• _Task instructions_
State the number of lines in the following material that contain the string "topology", and nothing else.

• _Source data_
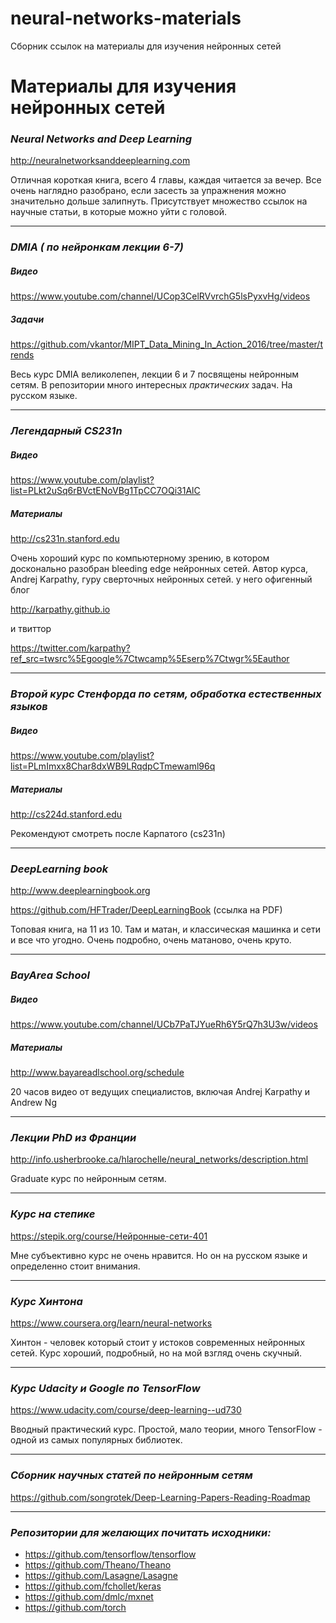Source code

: # neural-networks-materials
Сборник ссылок на материалы для изучения нейронных сетей


# Материалы для изучения нейронных сетей

### *Neural Networks and Deep Learning*

http://neuralnetworksanddeeplearning.com

Отличная короткая книга, всего 4 главы, каждая читается за вечер.
Все очень наглядно разобрано, если засесть за упражнения можно значительно дольше залипнуть.
Присутствует множество ссылок на научные статьи, в которые можно уйти с головой.

<hr />

### *DMIA ( по нейронкам лекции 6-7)*

##### Видео

https://www.youtube.com/channel/UCop3CelRVvrchG5lsPyxvHg/videos

##### Задачи

https://github.com/vkantor/MIPT_Data_Mining_In_Action_2016/tree/master/trends

Весь курс DMIA великолепен, лекции 6 и 7 посвящены нейронным сетям.
В репозитории много интересных _практических_ задач.
На русском языке.

<hr />

### *Легендарный CS231n*

##### Видео

https://www.youtube.com/playlist?list=PLkt2uSq6rBVctENoVBg1TpCC7OQi31AlC

##### Материалы

http://cs231n.stanford.edu

Очень хороший курс по компьютерному зрению, в котором досконально разобран bleeding edge нейронных сетей.
Автор курса, Andrej Karpathy, гуру сверточных нейронных сетей. 
у него офигенный блог

http://karpathy.github.io

и твиттор

https://twitter.com/karpathy?ref_src=twsrc%5Egoogle%7Ctwcamp%5Eserp%7Ctwgr%5Eauthor

<hr />

### *Второй курс Стенфорда по сетям, обработка естественных языков*

##### Видео

https://www.youtube.com/playlist?list=PLmImxx8Char8dxWB9LRqdpCTmewaml96q

##### Материалы

http://cs224d.stanford.edu

Рекомендуют смотреть после Карпатого (cs231n)

<hr />

### *DeepLearning book*

http://www.deeplearningbook.org

https://github.com/HFTrader/DeepLearningBook (ссылка на PDF)

Топовая книга, на 11 из 10. Там и матан, и классическая машинка и сети и все что угодно.
Очень подробно, очень матаново, очень круто.

<hr />

### *BayArea School*

##### Видео

https://www.youtube.com/channel/UCb7PaTJYueRh6Y5rQ7h3U3w/videos

##### Материалы

http://www.bayareadlschool.org/schedule

20 часов видео от ведущих специалистов, включая Andrej Karpathy и Andrew Ng

<hr />

### *Лекции PhD из Франции*

http://info.usherbrooke.ca/hlarochelle/neural_networks/description.html

Graduate курс по нейронным сетям.

<hr />

### *Курс на степике*

https://stepik.org/course/Нейронные-сети-401

Мне субъективно курс не очень нравится.
Но он на русском языке и определенно стоит внимания.

<hr />

### *Курс Хинтона*

https://www.coursera.org/learn/neural-networks

Хинтон - человек который стоит у истоков современных нейронных сетей. Курс хороший, подробный, но на мой взгляд очень скучный.

<hr />

### *Курс Udacity и Google по TensorFlow*

https://www.udacity.com/course/deep-learning--ud730

Вводный практический курс. Простой, мало теории, много TensorFlow - одной из самых популярных библиотек.

<hr />

### *Сборник научных статей по нейронным сетям*

https://github.com/songrotek/Deep-Learning-Papers-Reading-Roadmap

<hr />

### *Репозитории для желающих почитать исходники:*

- https://github.com/tensorflow/tensorflow
- https://github.com/Theano/Theano
- https://github.com/Lasagne/Lasagne
- https://github.com/fchollet/keras
- https://github.com/dmlc/mxnet
- https://github.com/torch
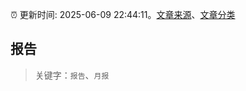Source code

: :alarm_clock: 更新时间: 2025-06-09 22:44:11。[文章来源](/README.md)、[文章分类](/TAGS.md)

## 报告


> 关键字：`报告`、`月报`



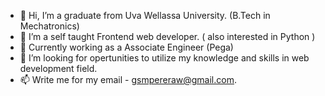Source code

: - 👋 Hi, I’m a graduate from Uva Wellassa University. (B.Tech in Mechatronics)
- 🌱 I’m a self taught Frontend web developer. ( also interested in Python )
- 💼 Currently working as a Associate Engineer (Pega)
- 👀 I’m looking for opertunities to utilize my knowledge and skills in web development field.
- 📫 Write me for my email - gsmpereraw@gmail.com.

<!---
gsmperera/gsmperera is a ✨ special ✨ repository because its `README.md` (this file) appears on your GitHub profile.
You can click the Preview link to take a look at your changes.
--->
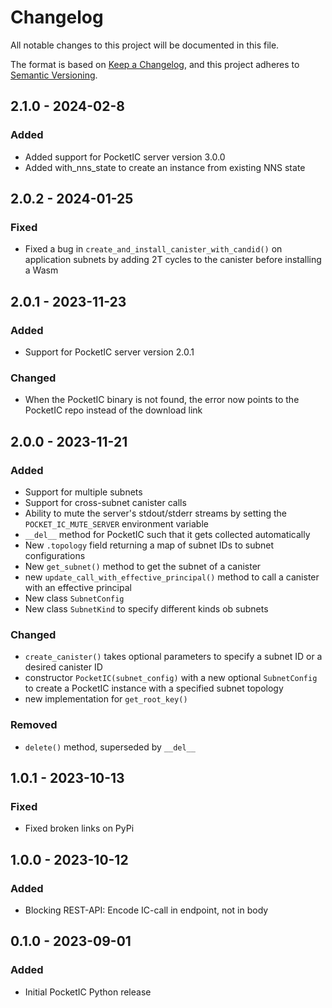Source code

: # Changelog

All notable changes to this project will be documented in this file.

The format is based on [Keep a Changelog](https://keepachangelog.com/en/1.1.0/),
and this project adheres to [Semantic Versioning](https://semver.org/spec/v2.0.0.html).


## 2.1.0 - 2024-02-8

### Added
- Added support for PocketIC server version 3.0.0
- Added with_nns_state to create an instance from existing NNS state


## 2.0.2 - 2024-01-25

### Fixed
- Fixed a bug in `create_and_install_canister_with_candid()` on application subnets by adding 2T cycles to the 
canister before installing a Wasm


## 2.0.1 - 2023-11-23

### Added
- Support for PocketIC server version 2.0.1

### Changed
- When the PocketIC binary is not found, the error now points to the PocketIC repo instead of the download link


## 2.0.0 - 2023-11-21

### Added
- Support for multiple subnets
- Support for cross-subnet canister calls
- Ability to mute the server's stdout/stderr streams by setting the `POCKET_IC_MUTE_SERVER` environment variable
- `__del__` method for PocketIC such that it gets collected automatically
- New `.topology` field returning a map of subnet IDs to subnet configurations
- New `get_subnet()` method to get the subnet of a canister
- new `update_call_with_effective_principal()` method to call a canister with an effective principal
- New class `SubnetConfig`
- New class `SubnetKind` to specify different kinds ob subnets

### Changed
- `create_canister()` takes optional parameters to specify a subnet ID or a desired canister ID
- constructor `PocketIC(subnet_config)` with a new optional `SubnetConfig` to create a PocketIC instance with a specified subnet topology
- new implementation for `get_root_key()`

### Removed
- `delete()` method, superseded by `__del__`


## 1.0.1 - 2023-10-13

### Fixed
- Fixed broken links on PyPi


## 1.0.0 - 2023-10-12

### Added
- Blocking REST-API: Encode IC-call in endpoint, not in body

## 0.1.0 - 2023-09-01

### Added
- Initial PocketIC Python release
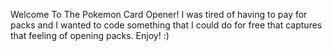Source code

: Welcome To The Pokemon Card Opener! 
I was tired of having to pay for packs and I wanted to code something that I could do for free that captures that feeling of opening packs. 
Enjoy! :)

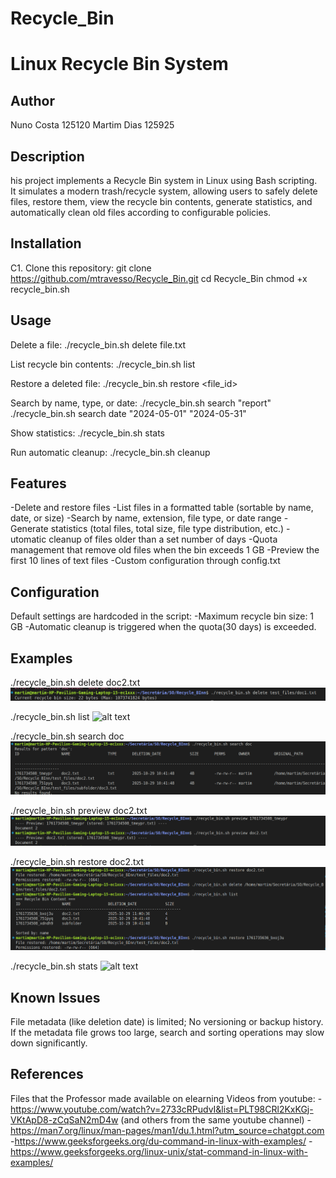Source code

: # Recycle_Bin
# Linux Recycle Bin System

## Author
Nuno Costa
125120
Martim Dias 
125925

## Description
his project implements a Recycle Bin system in Linux using Bash scripting.  
It simulates a modern trash/recycle system, allowing users to safely delete files, restore them, view the recycle bin contents, generate statistics, and automatically clean old files according to configurable policies.


## Installation
C1. Clone this repository:
   git clone https://github.com/mtravesso/Recycle_Bin.git
   cd Recycle_Bin
   chmod +x recycle_bin.sh


## Usage
Delete a file:
    ./recycle_bin.sh delete file.txt

List recycle bin contents:
    ./recycle_bin.sh list

Restore a deleted file:
    ./recycle_bin.sh restore <file_id>

Search by name, type, or date:
    ./recycle_bin.sh search "report"
    ./recycle_bin.sh search date "2024-05-01" "2024-05-31"

Show statistics:
    ./recycle_bin.sh stats

Run automatic cleanup:
    ./recycle_bin.sh cleanup


## Features
-Delete and restore files
-List files in a formatted table (sortable by name, date, or size)
-Search by name, extension, file type, or date range
-Generate statistics (total files, total size, file type distribution, etc.)
-utomatic cleanup of files older than a set number of days
-Quota management that remove old files when the bin exceeds 1 GB
-Preview the first 10 lines of text files
-Custom configuration through config.txt


## Configuration
Default settings are hardcoded in the script:
    -Maximum recycle bin size: 1 GB
    -Automatic cleanup is triggered when the quota(30 days) is exceeded.


## Examples
./recycle_bin.sh delete doc2.txt
![alt text](delete.png)

./recycle_bin.sh list
![alt text](list_view.png)

./recycle_bin.sh search doc
![alt text](search.png)

./recycle_bin.sh preview doc2.txt
![alt text](preview.png)

./recycle_bin.sh restore doc2.txt
![alt text](restore.png)

./recycle_bin.sh stats
![alt text](/home/martim/Secretária/SO/Recycle_BInn/ScreenShots/stats.png)


## Known Issues
File metadata (like deletion date) is limited; 
No versioning or backup history.
If the metadata file grows too large, search and sorting operations may slow down significantly.


## References
Files that the Professor made available on elearning
Videos from youtube:
    -https://www.youtube.com/watch?v=2733cRPudvI&list=PLT98CRl2KxKGj-VKtApD8-zCqSaN2mD4w (and others from the same youtube channel)
    -https://man7.org/linux/man-pages/man1/du.1.html?utm_source=chatgpt.com
    -https://www.geeksforgeeks.org/du-command-in-linux-with-examples/
    -https://www.geeksforgeeks.org/linux-unix/stat-command-in-linux-with-examples/

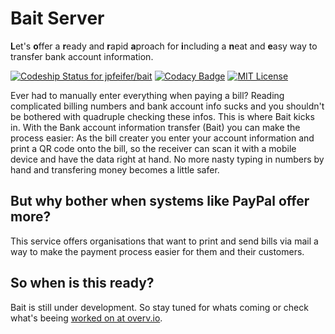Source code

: # Bait Server
**L**et's **o**ffer a **r**eady and **r**apid **a**proach for **i**ncluding a **n**eat and **e**asy way to transfer bank account information.

[ ![Codeship Status for jpfeifer/bait](https://codeship.com/projects/736e0100-ada6-0133-7b4c-0a6881923421/status?branch=develop)](https://codeship.com/projects/132089) [![Codacy Badge](https://api.codacy.com/project/badge/grade/e95bfbfd04d74bb5803a174728c3f5ba)](https://www.codacy.com/app/johaennes-pfeifer/bait) [![MIT License](http://img.shields.io/badge/license-MIT-green.svg) ](https://github.com/mockito/mockito/blob/master/LICENSE)

Ever had to manually enter everything when paying a bill? Reading complicated billing numbers and bank account info sucks and you shouldn't be bothered with quadruple checking these infos. This is where Bait kicks in. With the Bank account information transfer (Bait) you can make the process easier: As the bill creater you enter your account information and print a QR code onto the bill, so the receiver can scan it with a mobile device and have the data right at hand. No more nasty typing in numbers by hand and transfering money becomes a little safer. 

## But why bother when systems like PayPal offer more?

This service offers organisations that want to print and send bills via mail a way to make the payment process easier for them and their customers.

## So when is this ready?

Bait is still under development. So stay tuned for whats coming or check what's beeing [worked on at overv.io](https://overv.io/workspace/jpfeifer/helpful-albatross/board/).
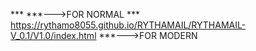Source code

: *** ***--->FOR NORMAL
*** https://rythamo8055.github.io/RYTHAMAIL/RYTHAMAIL-V_0.1/V1.0/index.html ***--->FOR MODERN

• _The completed task_
2